Mr. Kagermann made the comments during his keynote speech at SAP’s DKOM developer summit in Burlingame, California, which is the traditional yearly kickoff for the company’s developers from its eight labs around the world.
Mr. Kagermann and other directors of the Walldorf, Germany-based company were visiting Silicon Valley for a board meeting, reflecting the importance of Silicon Valley and the U.S. market for the German company.
Mr. Kagermann tried to stress the fact that SAP is a global company with a statistic that about 80 percent of the company’s sales comes from outside of Germany. The Valley, he said, “has not lost the innovation.”
“We are here because it’s a unique place because we find so many new ideas,” he said. “There are other places [such as Asia], but they are not where Silicon Valley is and Europe is behind most places.”
Stress on Mid Market
Just like most other software companies such as Microsoft and Oracle, SAP is also targeting the mid-market for growth—typically companies with between 100 and 1,000 employees.
Currently, 31 percent of the company’s $8.5 billion in annual sales come from mid-sized companies, Mr. Kagermann said, and he plans to increase the number to between 40 and 45 percent by 2010. The addressable market for SAP’s products by then will be $70 billion, he said.
He also predicted that SAP would have more than 100,000 customers in four years with about 50 percent of the company’s revenue coming from new products such as its NetWeaver platform. Currently, SAP has about 26,000 customers, making the target easier said than done.
“This is not too ambitious of a goal because we have done this in the past,” Mr. Kagermann said.
The fight to capture the mid-market will not be an easy one as SAP is faced by competition from Microsoft with its Dynamics platform, Oracle, the Sage Group, and smaller on-demand companies such as Salesforce.com which offers CRM software over the Internet and NetSuite which offers a complete ERP suite on demand.
Just a day earlier, San Mateo, California-based NetSuite announced a new version of its integrated ERP suite with NetSuite 11 which uses new technologies such as AJAX, can be customized for specific industries and specific functions.

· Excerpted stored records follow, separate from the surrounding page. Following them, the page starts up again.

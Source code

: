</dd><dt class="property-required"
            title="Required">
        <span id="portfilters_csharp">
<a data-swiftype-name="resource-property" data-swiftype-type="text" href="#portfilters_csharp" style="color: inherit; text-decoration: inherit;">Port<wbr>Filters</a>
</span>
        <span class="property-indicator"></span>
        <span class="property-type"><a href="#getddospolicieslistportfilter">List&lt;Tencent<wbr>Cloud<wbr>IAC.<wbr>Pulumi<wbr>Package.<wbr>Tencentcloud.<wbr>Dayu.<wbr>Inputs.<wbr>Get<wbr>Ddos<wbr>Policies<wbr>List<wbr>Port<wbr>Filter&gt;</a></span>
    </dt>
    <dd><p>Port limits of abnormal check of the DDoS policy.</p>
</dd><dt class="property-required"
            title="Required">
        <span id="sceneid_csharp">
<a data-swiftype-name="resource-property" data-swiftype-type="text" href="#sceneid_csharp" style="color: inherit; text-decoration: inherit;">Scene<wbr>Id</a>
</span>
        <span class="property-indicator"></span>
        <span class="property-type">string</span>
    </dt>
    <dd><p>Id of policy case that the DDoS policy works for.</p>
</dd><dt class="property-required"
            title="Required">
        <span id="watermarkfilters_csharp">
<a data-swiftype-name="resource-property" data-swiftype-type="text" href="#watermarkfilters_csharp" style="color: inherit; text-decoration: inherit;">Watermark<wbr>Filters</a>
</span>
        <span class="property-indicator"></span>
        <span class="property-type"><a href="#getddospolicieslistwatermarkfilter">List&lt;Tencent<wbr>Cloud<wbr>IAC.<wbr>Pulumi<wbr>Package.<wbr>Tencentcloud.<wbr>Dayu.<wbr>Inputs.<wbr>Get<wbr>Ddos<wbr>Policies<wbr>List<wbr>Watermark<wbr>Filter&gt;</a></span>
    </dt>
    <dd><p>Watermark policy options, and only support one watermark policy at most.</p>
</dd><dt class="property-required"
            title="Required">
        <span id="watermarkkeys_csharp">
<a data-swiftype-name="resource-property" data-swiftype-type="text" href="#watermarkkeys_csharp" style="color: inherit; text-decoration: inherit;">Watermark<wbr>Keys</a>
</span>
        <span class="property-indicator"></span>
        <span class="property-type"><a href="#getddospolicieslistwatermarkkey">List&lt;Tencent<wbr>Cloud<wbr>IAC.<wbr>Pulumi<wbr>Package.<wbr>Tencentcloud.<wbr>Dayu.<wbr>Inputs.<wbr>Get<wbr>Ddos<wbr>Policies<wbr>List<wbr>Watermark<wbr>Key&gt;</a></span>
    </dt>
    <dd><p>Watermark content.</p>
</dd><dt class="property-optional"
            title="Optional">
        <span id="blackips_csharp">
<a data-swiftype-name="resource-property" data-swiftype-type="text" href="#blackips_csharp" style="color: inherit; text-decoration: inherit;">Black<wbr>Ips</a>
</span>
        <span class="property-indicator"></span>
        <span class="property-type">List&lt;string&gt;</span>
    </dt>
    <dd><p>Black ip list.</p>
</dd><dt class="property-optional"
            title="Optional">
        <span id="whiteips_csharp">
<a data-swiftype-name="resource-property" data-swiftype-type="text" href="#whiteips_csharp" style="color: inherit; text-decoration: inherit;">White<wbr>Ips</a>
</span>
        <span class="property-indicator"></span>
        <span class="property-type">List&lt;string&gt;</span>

But Mr. Kagermann said he did not feel threatened by the large players as SAP had gained market share in the mid-market against all of them in the last year.
As for the pure on-demand players, SAP executive board member Shai Agassi said the company’s offerings are different.
The Hybrid Model
“We’re not just looking at the on-demand model as a stand-alone business, we are looking at companies that want to go with the hybrid model that want some parts of their business on premise—usually mission-critical elements such as financials,” Mr. Agassi said.
While SAP has offered CRM software on demand recently (see SAP Launches On-Demand CRM), the company is still mum on whether it will start offering other ERP solutions such as financials or human resources on demand.
“Which parts of our code base we decide to move to the hybrid model, we’ll determine based on the demand we are seeing in the market,” Mr. Agassi said. “[It has to be] low-risk deployment such as CRM.”
When asked about whether SAP’s strategy to grow organically and make fewer and smaller acquisitions was the right one as opposed to Oracle CEO Larry Ellison’s, Mr. Kagermann said Mr. Ellison was wrong. “Otherwise we would do different things,” Mr. Kagermann said.
“We do it because we believe it’s a better strategy and we have a lot of good ideas,” he said. “There is no need to reach out and source the innovation.”
SAP rival Oracle has scooped up more than a dozen companies in the last 18 months spending about $18 billion to acquire them, including two large acquisitions PeopleSoft and Siebel Systems.
Mr. Agassi said Oracle “has missed the wave.”
“My belief is that they have declared the end of the world a bit too early,” he said.